About the Works on Water 2025 Triennial
Works on Water is an experimental organization and triennial exhibition dedicated to artworks, performances, conversations, workshops and site-specific experiences that explore diverse artistic investigation of water in the urban environment. We seek to strengthen and nourish the community of artists working on and with bodies of water and to provide a platform to increase awareness of artists and organizations working on and with the waterways. Made possible with support from the Cultural Development Fund, Invoking the Pause, exhibiting artists, and Works on Water’s partner organizations.
About Maritime City
The Seaport Museum’s latest exhibition Maritime City highlights how New York City, as we know it today, arose from the sea. Throughout the extensive three-floor exhibition, 540 deliberately-selected objects on view underscore how the city’s identity as a global capital of culture and finance is rooted in its origins as a seaport. By sharing the material culture of New York and its people, the exhibition highlights stories of the working class people employed by ships, shipping lines, and other local industries throughout history, as well as the emigrant workers and immigrant families that came through the port as their first stop in America.
About the Speakers
Sarah Cameron Sunde is an interdisciplinary artist living and working in New York at the intersection of performance, video, and public art.
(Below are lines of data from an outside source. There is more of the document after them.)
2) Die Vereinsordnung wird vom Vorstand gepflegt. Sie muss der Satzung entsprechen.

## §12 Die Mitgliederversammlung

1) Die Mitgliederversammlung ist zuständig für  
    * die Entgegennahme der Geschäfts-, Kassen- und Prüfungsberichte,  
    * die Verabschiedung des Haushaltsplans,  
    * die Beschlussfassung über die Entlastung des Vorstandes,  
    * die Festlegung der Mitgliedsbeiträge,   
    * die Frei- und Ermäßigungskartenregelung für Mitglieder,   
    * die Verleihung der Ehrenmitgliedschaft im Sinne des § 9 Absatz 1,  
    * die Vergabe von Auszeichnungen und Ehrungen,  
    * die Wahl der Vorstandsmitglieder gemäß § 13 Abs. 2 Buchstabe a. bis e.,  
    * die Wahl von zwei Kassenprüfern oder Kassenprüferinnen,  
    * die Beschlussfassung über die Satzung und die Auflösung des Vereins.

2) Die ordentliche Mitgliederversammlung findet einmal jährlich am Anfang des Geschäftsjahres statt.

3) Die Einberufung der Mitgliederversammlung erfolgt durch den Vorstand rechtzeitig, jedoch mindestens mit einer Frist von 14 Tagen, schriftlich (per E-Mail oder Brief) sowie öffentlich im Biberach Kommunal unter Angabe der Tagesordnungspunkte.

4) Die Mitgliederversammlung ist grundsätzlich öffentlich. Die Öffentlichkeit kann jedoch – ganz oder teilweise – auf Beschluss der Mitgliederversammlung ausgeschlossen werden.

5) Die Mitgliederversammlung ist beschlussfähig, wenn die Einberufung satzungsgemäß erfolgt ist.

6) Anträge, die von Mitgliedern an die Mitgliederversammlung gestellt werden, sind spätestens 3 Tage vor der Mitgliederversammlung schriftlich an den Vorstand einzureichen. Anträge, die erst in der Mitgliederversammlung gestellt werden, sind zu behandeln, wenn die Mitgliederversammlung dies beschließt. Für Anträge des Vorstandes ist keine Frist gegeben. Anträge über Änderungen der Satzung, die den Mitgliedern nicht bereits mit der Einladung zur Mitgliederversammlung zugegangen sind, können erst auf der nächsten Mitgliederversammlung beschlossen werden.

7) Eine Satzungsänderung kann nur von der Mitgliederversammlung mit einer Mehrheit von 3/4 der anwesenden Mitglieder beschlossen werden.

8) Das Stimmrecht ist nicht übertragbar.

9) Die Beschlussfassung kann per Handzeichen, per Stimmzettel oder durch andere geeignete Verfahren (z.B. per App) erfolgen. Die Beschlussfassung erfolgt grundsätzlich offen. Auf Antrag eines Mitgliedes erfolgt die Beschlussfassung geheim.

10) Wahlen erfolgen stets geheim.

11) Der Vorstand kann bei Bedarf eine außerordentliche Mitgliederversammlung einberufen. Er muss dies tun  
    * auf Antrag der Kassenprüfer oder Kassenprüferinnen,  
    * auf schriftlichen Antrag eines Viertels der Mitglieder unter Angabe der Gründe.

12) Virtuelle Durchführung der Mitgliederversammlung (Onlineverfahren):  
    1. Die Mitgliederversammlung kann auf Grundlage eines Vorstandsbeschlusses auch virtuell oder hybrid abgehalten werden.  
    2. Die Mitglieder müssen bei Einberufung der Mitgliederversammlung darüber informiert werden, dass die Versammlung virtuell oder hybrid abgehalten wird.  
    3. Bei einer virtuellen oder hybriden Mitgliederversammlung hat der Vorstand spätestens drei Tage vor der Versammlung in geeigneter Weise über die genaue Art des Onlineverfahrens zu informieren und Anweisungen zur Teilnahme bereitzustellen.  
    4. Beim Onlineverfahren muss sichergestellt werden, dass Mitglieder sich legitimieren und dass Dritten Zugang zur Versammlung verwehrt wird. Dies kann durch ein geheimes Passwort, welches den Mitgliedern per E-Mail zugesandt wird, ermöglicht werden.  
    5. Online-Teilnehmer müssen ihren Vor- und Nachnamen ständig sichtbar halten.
She investigates scale and duration in relationship to the human body, water, ecological crisis, and deep time. Her performances and video works are exhibited nationally and internationally. She was awarded a 2021 Guggenheim Fellowship to complete her series, 36.5 / A Durational Performance with the Sea, 2013-2022. Other honors include two MAP Fund Grants, NYSCA/NYFA Fellowship, Yaddo, and LMCC Workspace Resident. She is co-founder of Works on Water, a Cultural Leader with the World Economic Forum, and a current Artist-in-Residence with the Erie Canal. One of her works, documenting a chapter of 36.5 in the New York Estuary, Turtle Island, is on view in Maritime City, from September 24, 2025 through January 2026.
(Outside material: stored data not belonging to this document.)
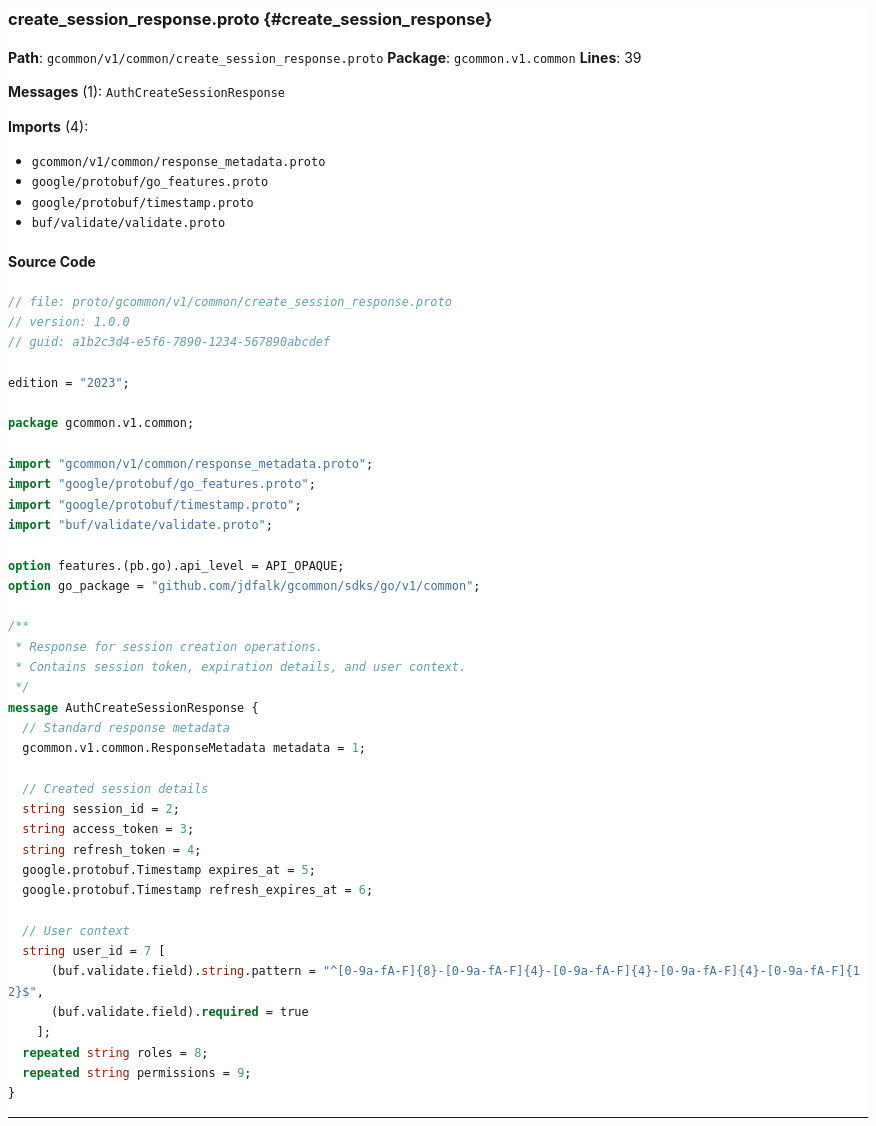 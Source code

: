 ### create_session_response.proto {#create_session_response}

**Path**: `gcommon/v1/common/create_session_response.proto` **Package**: `gcommon.v1.common` **Lines**: 39

**Messages** (1): `AuthCreateSessionResponse`

**Imports** (4):

- `gcommon/v1/common/response_metadata.proto`
- `google/protobuf/go_features.proto`
- `google/protobuf/timestamp.proto`
- `buf/validate/validate.proto`

#### Source Code

```protobuf
// file: proto/gcommon/v1/common/create_session_response.proto
// version: 1.0.0
// guid: a1b2c3d4-e5f6-7890-1234-567890abcdef

edition = "2023";

package gcommon.v1.common;

import "gcommon/v1/common/response_metadata.proto";
import "google/protobuf/go_features.proto";
import "google/protobuf/timestamp.proto";
import "buf/validate/validate.proto";

option features.(pb.go).api_level = API_OPAQUE;
option go_package = "github.com/jdfalk/gcommon/sdks/go/v1/common";

/**
 * Response for session creation operations.
 * Contains session token, expiration details, and user context.
 */
message AuthCreateSessionResponse {
  // Standard response metadata
  gcommon.v1.common.ResponseMetadata metadata = 1;

  // Created session details
  string session_id = 2;
  string access_token = 3;
  string refresh_token = 4;
  google.protobuf.Timestamp expires_at = 5;
  google.protobuf.Timestamp refresh_expires_at = 6;

  // User context
  string user_id = 7 [
      (buf.validate.field).string.pattern = "^[0-9a-fA-F]{8}-[0-9a-fA-F]{4}-[0-9a-fA-F]{4}-[0-9a-fA-F]{4}-[0-9a-fA-F]{12}$",
      (buf.validate.field).required = true
    ];
  repeated string roles = 8;
  repeated string permissions = 9;
}
```

---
Carolyn Hall is a Brooklyn, NY-based award winning freelance dancer/performer, historical marine ecologist, and communication instructor. Hall specializes in science communication but loves working with and learning about all areas of expertise. In dance, Hall has had a rich career collaborating with numerous choreographers and companies both nationally and internationally, and is involved in projects with Carrie Ahern, Maho Ogawa, and Clarinda Mac Low. As a freelance ecologist Hall focuses on the impacts humans have had on shoreline ecosystems and the creatures within them. NYC and it’s deep water-based history is their archive. Hall is also the research assistant and fact checker for best-selling author Paul Greenberg. Their ecology and art intersect in new ways all the time, but most notably the experiential climate change sensing project Sunk Shore, with the art-eco collective Works on Water, and as the Co-Creative Programs Coordinator at Genspace. Find me talking communication with the American Fisheries Society’s Climate Ambassadors Program and with Exact Communication.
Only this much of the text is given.